Question Answering¶

Introduction¶

With the Question Answering, or Reading Comprehension, task, given a question and a passage of content (context) that may contain an answer for the question, the model will predict the span within the text with a start and end position indicating the answer to the question. For datasets like SQuAD 2.0, this model supports cases when the answer is not contained in the content.

For every word in the context of a given question, the model will be trained to predict:

The likelihood this word is the start of the span
The likelihood this word is the end of the span

The model chooses the start and end words with maximal probabilities. When the content does not contain the answer, we would like the start and end span to be set for the first token.

A pretrained BERT encoder with two span prediction heads is used for the prediction start and the end position of the answer. The span predictions are token classifiers consisting of a single linear layer.

TLT provides a sample notebook to outline the end-to-end workflow on how to train a Question Answering model using TLT and deploy it in Jarvis format on NGC resources.

Downloading Sample Spec files¶

Before proceeding, let’s download sample spec files that we would need for the rest of the subtasks.

tlt question_answering download_specs -r /results/question_answering/default_specs/ \
                                      -o /specs/nlp/questions_answering

Data Format¶

This model expects the dataset in SQuAD format (i.e., a JSON file for each dataset split). The code snippet below shows an example of the training file. Each title has one or multiple paragraph entries, each consisting of the “context” and question-answer entries.
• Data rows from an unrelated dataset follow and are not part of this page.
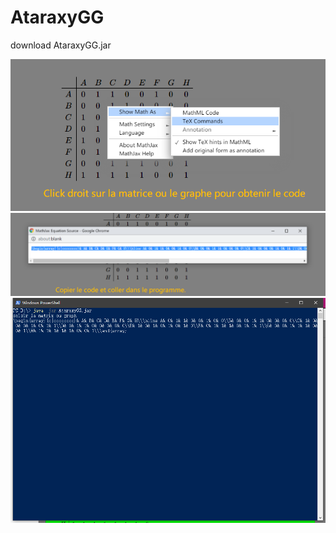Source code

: # AtaraxyGG

download AtaraxyGG.jar


![image](https://github.com/Rong-YU/AtaraxyGG/blob/master/images/1.png)
![image](https://github.com/Rong-YU/AtaraxyGG/blob/master/images/2.png)
![image](https://github.com/Rong-YU/AtaraxyGG/blob/master/images/3.png)
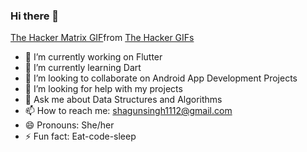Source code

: ### Hi there 👋
<div class="tenor-gif-embed" data-postid="16778252" data-share-method="host" data-aspect-ratio="1.33333" data-width="100%"><a href="https://tenor.com/view/the-hacker-matrix-code-hacking-gif-16778252">The Hacker Matrix GIF</a>from <a href="https://tenor.com/search/the+hacker-gifs">The Hacker GIFs</a></div> <script type="text/javascript" async src="https://tenor.com/embed.js"></script>



- 🔭 I’m currently working on Flutter
- 🌱 I’m currently learning Dart
- 👯 I’m looking to collaborate on Android App Development Projects
- 🤔 I’m looking for help with my projects
- 💬 Ask me about Data Structures and Algorithms
- 📫 How to reach me: shagunsingh1112@gmail.com
- 😄 Pronouns: She/her
- ⚡ Fun fact: Eat-code-sleep

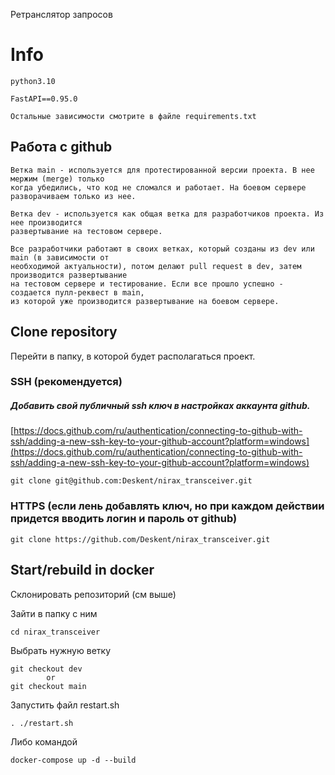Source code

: Ретранслятор запросов

# Info

    python3.10

    FastAPI==0.95.0

    Остальные зависимости смотрите в файле requirements.txt

## Работа с github

    Ветка main - используется для протестированной версии проекта. В нее мержим (merge) только
    когда убедились, что код не сломался и работает. На боевом сервере разворачиваем только из нее.

    Ветка dev - используется как общая ветка для разработчиков проекта. Из нее производится
    развертывание на тестовом сервере.

    Все разработчики работают в своих ветках, который созданы из dev или main (в зависимости от
    необходимой актуальности), потом делают pull request в dev, затем производится развертывание
    на тестовом сервере и тестирование. Если все прошло успешно - создается пулл-реквест в main,
    из которой уже производится развертывание на боевом сервере.

## Clone repository

Перейти в папку, в которой будет располагаться проект.

### SSH (рекомендуется)

##### Добавить свой публичный ssh ключ в настройках аккаунта github.
[https://docs.github.com/ru/authentication/connecting-to-github-with-ssh/adding-a-new-ssh-key-to-your-github-account?platform=windows](https://docs.github.com/ru/authentication/connecting-to-github-with-ssh/adding-a-new-ssh-key-to-your-github-account?platform=windows)

    git clone git@github.com:Deskent/nirax_transceiver.git

### HTTPS (если лень добавлять ключ, но при каждом действии придется вводить логин и пароль от github)

    git clone https://github.com/Deskent/nirax_transceiver.git

## Start/rebuild in docker

Склонировать репозиторий (см выше)

Зайти в папку с ним

    cd nirax_transceiver

Выбрать нужную ветку

    git checkout dev
            or
    git checkout main

Запустить файл restart.sh

    . ./restart.sh

Либо командой

    docker-compose up -d --build
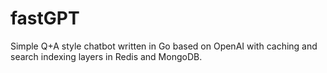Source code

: # fastGPT
Simple Q+A style chatbot written in Go based on OpenAI with caching and search indexing layers in Redis and MongoDB.

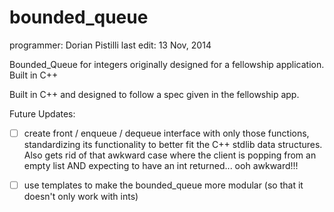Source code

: bounded_queue
=============

programmer: Dorian Pistilli
last edit: 13 Nov, 2014

Bounded_Queue for integers originally designed for a fellowship application. Built in C++

Built in C++ and designed to follow a spec given in the fellowship app.

Future Updates:
- [ ] create front / enqueue / dequeue interface with only those functions, standardizing its functionality to better fit the C++ stdlib data structures. Also gets rid of that awkward case where the client is popping from an empty list AND expecting to have an int returned... ooh awkward!!!
- [ ] use templates to make the bounded_queue more modular (so that it doesn't only work with ints)







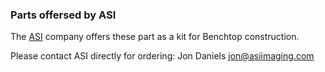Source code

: ### Parts offersed by ASI
The [ASI](https://www.asiimaging.com/) company offers these part as a kit for Benchtop construction. 

Please contact ASI directly for ordering: Jon Daniels <jon@asiimaging.com>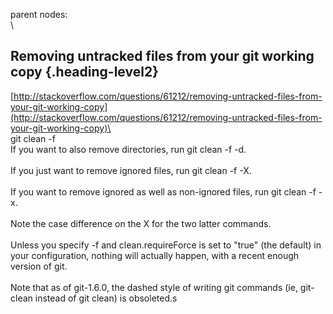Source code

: parent nodes: \
\

Removing untracked files from your git working copy {.heading-level2}
---------------------------------------------------

[http://stackoverflow.com/questions/61212/removing-untracked-files-from-your-git-working-copy](http://stackoverflow.com/questions/61212/removing-untracked-files-from-your-git-working-copy)\
 \
 git clean -f\
 If you want to also remove directories, run git clean -f -d.\
 \
 If you just want to remove ignored files, run git clean -f -X.\
 \
 If you want to remove ignored as well as non-ignored files, run git
clean -f -x.\
 \
 Note the case difference on the X for the two latter commands.\
 \
 Unless you specify -f and clean.requireForce is set to "true" (the
default) in your configuration, nothing will actually happen, with a
recent enough version of git.\
 \
 Note that as of git-1.6.0, the dashed style of writing git commands
(ie, git-clean instead of git clean) is obsoleted.s

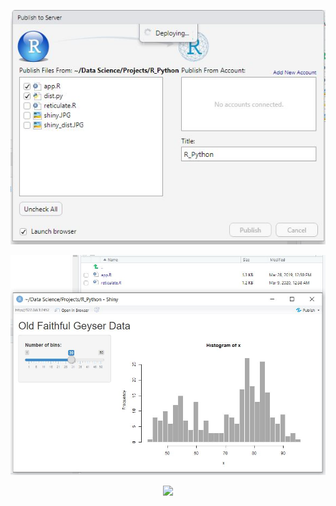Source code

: <p align="center"><img src="https://github.com/ankur715/R/blob/master/R_Python/publish.JPG"></p>

<p align="center"><img src="https://github.com/ankur715/R/blob/master/R_Python/shiny.JPG"></p>

<p align="center"><img src="https://github.com/ankur715/R/blob/master/R_Python/shiny_dist.JPG.JPG"></p>
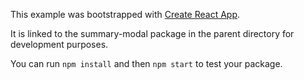 This example was bootstrapped with [Create React App](https://github.com/facebook/create-react-app).

It is linked to the summary-modal package in the parent directory for development purposes.

You can run `npm install` and then `npm start` to test your package.
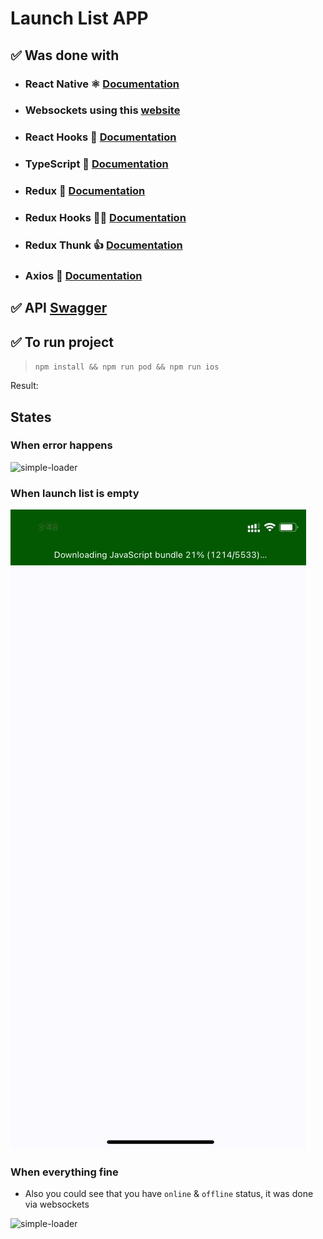 # Launch List APP
## ✅ Was done with
-  ### React Native ⚛️ [Documentation](https://reactnative.dev/docs/getting-started)
-  ### Websockets using this [website](https://websocket.org/echo.html)
-  ### React Hooks 🎣 [Documentation](https://reactjs.org/docs/hooks-intro.html)
-  ### TypeScript 🤩 [Documentation](https://www.typescriptlang.org/docs)
-  ### Redux 🙌 [Documentation](https://redux.js.org/introduction/getting-started)
-  ### Redux Hooks 🤸‍♂️ [Documentation](https://react-redux.js.org/api/hooks)
-  ### Redux Thunk 👍 [Documentation](https://github.com/reduxjs/redux-thunk)
-  ### Axios 🎉 [Documentation](https://github.com/axios/axios)
  

## ✅ API [Swagger](https://ll.thespacedevs.com/2.0.0/swagger)


## ✅ To run project
> `npm install && npm run pod && npm run ios`

Result:

## States 
### When error happens

![simple-loader](./gifs/1.gif)


### When launch list is empty
![simple-loader](./gifs/2.gif)

### When everything fine
- Also you could see that you have `online` & `offline` status, it was done via websockets
  
![simple-loader](./gifs/3.gif)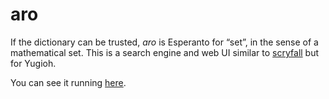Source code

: # aro
If the dictionary can be trusted, *aro* is Esperanto for “set”, in the sense of a mathematical set.
This is a search engine and web UI similar to [scryfall](https://scryfall.com) but for Yugioh.

You can see it running [here](https://ygo.kageru.moe/).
Each question-answer entry has:

A question
A globally unique id
The Boolean flag “is_impossible”, which shows whether a question is answerable or not
(if the question is answerable) One answer entry containing the text span and its starting character index in the context.
(if the question is not answerable) An empty “answers” list

The evaluation files (for validation and testing) follow the above format, except that it can provide more than one answer to the same question. The inference file also follows the above format, except that it does not require the “answers” and “is_impossible” keywords.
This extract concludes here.